> _What the task requires_: Reproduce the data that follows precisely.

Entries taken from a collection:
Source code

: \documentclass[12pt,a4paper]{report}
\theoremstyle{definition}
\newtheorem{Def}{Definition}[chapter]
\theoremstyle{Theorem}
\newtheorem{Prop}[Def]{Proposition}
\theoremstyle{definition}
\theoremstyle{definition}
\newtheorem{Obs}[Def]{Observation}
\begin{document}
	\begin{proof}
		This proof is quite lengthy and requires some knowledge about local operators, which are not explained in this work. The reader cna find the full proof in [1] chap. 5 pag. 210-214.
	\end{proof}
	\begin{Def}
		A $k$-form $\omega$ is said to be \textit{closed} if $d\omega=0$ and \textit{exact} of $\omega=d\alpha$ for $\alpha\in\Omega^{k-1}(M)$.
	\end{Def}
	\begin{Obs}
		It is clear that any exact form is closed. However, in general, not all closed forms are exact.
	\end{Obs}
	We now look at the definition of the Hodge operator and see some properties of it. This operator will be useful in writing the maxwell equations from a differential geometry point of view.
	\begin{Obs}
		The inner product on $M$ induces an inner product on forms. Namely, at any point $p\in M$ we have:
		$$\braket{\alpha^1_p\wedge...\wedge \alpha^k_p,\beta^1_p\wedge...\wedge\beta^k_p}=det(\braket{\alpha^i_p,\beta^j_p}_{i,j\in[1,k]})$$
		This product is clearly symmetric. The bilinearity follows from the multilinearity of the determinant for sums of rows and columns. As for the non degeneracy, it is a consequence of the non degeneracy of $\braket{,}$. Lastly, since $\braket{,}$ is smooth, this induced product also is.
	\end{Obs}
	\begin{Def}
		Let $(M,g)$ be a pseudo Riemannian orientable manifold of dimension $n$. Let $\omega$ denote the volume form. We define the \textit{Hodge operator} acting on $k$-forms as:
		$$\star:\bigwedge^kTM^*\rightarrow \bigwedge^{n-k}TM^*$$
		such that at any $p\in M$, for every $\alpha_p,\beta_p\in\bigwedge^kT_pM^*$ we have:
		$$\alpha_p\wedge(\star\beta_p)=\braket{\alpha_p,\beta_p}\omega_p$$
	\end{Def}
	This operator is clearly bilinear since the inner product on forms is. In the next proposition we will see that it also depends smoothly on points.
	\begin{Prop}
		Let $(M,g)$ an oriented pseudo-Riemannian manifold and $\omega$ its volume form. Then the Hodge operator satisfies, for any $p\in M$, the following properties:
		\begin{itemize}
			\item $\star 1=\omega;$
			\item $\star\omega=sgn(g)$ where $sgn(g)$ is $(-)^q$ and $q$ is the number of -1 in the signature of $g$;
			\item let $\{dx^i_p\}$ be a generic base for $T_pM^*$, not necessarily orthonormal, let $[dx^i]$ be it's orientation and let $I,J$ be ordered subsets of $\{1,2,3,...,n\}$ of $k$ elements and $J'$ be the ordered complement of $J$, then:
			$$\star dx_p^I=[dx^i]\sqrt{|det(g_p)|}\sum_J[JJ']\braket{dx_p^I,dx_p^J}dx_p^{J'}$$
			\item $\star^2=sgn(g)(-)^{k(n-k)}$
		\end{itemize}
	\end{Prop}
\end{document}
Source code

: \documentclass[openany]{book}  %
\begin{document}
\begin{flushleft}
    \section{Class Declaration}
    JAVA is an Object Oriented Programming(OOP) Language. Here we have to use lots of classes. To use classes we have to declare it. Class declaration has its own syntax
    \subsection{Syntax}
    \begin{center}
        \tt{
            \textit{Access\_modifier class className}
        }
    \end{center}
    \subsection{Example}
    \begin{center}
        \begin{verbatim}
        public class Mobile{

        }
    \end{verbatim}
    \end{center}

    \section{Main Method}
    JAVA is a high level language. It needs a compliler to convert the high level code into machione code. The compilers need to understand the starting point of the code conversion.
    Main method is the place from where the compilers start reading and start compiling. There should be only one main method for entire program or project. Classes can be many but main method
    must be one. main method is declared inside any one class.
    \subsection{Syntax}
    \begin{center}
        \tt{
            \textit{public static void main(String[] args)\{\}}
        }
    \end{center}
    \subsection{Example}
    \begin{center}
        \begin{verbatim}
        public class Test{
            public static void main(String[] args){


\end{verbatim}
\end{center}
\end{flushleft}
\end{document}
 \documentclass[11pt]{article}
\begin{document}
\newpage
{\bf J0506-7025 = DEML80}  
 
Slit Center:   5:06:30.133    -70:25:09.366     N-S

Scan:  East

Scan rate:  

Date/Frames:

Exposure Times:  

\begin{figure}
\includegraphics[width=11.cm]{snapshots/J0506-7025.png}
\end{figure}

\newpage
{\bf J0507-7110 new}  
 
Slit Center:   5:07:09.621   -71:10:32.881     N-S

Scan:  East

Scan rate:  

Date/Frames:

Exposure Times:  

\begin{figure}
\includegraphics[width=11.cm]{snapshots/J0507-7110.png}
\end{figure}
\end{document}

> _Reply_:
Source code

: \documentclass[12pt,a4paper]{report}
\theoremstyle{definition}
\newtheorem{Def}{Definition}[chapter]
\theoremstyle{Theorem}
\newtheorem{Prop}[Def]{Proposition}
\theoremstyle{definition}
\theoremstyle{definition}
\newtheorem{Obs}[Def]{Observation}
\begin{document}
	\begin{proof}
		This proof is quite lengthy and requires some knowledge about local operators, which are not explained in this work. The reader cna find the full proof in [1] chap. 5 pag. 210-214.
	\end{proof}
	\begin{Def}
		A $k$-form $\omega$ is said to be \textit{closed} if $d\omega=0$ and \textit{exact} of $\omega=d\alpha$ for $\alpha\in\Omega^{k-1}(M)$.
	\end{Def}
	\begin{Obs}
		It is clear that any exact form is closed. However, in general, not all closed forms are exact.
	\end{Obs}
	We now look at the definition of the Hodge operator and see some properties of it. This operator will be useful in writing the maxwell equations from a differential geometry point of view.
	\begin{Obs}
		The inner product on $M$ induces an inner product on forms. Namely, at any point $p\in M$ we have:
		$$\braket{\alpha^1_p\wedge...\wedge \alpha^k_p,\beta^1_p\wedge...\wedge\beta^k_p}=det(\braket{\alpha^i_p,\beta^j_p}_{i,j\in[1,k]})$$
		This product is clearly symmetric. The bilinearity follows from the multilinearity of the determinant for sums of rows and columns. As for the non degeneracy, it is a consequence of the non degeneracy of $\braket{,}$. Lastly, since $\braket{,}$ is smooth, this induced product also is.
	\end{Obs}
	\begin{Def}
		Let $(M,g)$ be a pseudo Riemannian orientable manifold of dimension $n$. Let $\omega$ denote the volume form. We define the \textit{Hodge operator} acting on $k$-forms as:
		$$\star:\bigwedge^kTM^*\rightarrow \bigwedge^{n-k}TM^*$$
		such that at any $p\in M$, for every $\alpha_p,\beta_p\in\bigwedge^kT_pM^*$ we have:
		$$\alpha_p\wedge(\star\beta_p)=\braket{\alpha_p,\beta_p}\omega_p$$
	\end{Def}
	This operator is clearly bilinear since the inner product on forms is. In the next proposition we will see that it also depends smoothly on points.
	\begin{Prop}
		Let $(M,g)$ an oriented pseudo-Riemannian manifold and $\omega$ its volume form. Then the Hodge operator satisfies, for any $p\in M$, the following properties:
		\begin{itemize}
			\item $\star 1=\omega;$
			\item $\star\omega=sgn(g)$ where $sgn(g)$ is $(-)^q$ and $q$ is the number of -1 in the signature of $g$;
			\item let $\{dx^i_p\}$ be a generic base for $T_pM^*$, not necessarily orthonormal, let $[dx^i]$ be it's orientation and let $I,J$ be ordered subsets of $\{1,2,3,...,n\}$ of $k$ elements and $J'$ be the ordered complement of $J$, then:
			$$\star dx_p^I=[dx^i]\sqrt{|det(g_p)|}\sum_J[JJ']\braket{dx_p^I,dx_p^J}dx_p^{J'}$$
			\item $\star^2=sgn(g)(-)^{k(n-k)}$
		\end{itemize}
	\end{Prop}
\end{document}
Source code

: \documentclass[openany]{book}  %
\begin{document}
\begin{flushleft}
    \section{Class Declaration}
    JAVA is an Object Oriented Programming(OOP) Language. Here we have to use lots of classes. To use classes we have to declare it. Class declaration has its own syntax
    \subsection{Syntax}
    \begin{center}
        \tt{
            \textit{Access\_modifier class className}
        }
    \end{center}
    \subsection{Example}
    \begin{center}
        \begin{verbatim}
        public class Mobile{

        }
    \end{verbatim}
    \end{center}

    \section{Main Method}
    JAVA is a high level language. It needs a compliler to convert the high level code into machione code. The compilers need to understand the starting point of the code conversion.
    Main method is the place from where the compilers start reading and start compiling. There should be only one main method for entire program or project. Classes can be many but main method
    must be one. main method is declared inside any one class.
    \subsection{Syntax}
    \begin{center}
        \tt{
            \textit{public static void main(String[] args)\{\}}
        }
    \end{center}
    \subsection{Example}
    \begin{center}
        \begin{verbatim}
        public class Test{
            public static void main(String[] args){


\end{verbatim}
\end{center}
\end{flushleft}
\end{document}
 \documentclass[11pt]{article}
\begin{document}
\newpage
{\bf J0506-7025 = DEML80}  
 
Slit Center:   5:06:30.133    -70:25:09.366     N-S

Scan:  East

Scan rate:  

Date/Frames:

Exposure Times:  

\begin{figure}
\includegraphics[width=11.cm]{snapshots/J0506-7025.png}
\end{figure}

\newpage
{\bf J0507-7110 new}  
 
Slit Center:   5:07:09.621   -71:10:32.881     N-S

Scan:  East

Scan rate:  

Date/Frames:

Exposure Times:  

\begin{figure}
\includegraphics[width=11.cm]{snapshots/J0507-7110.png}
\end{figure}
\end{document}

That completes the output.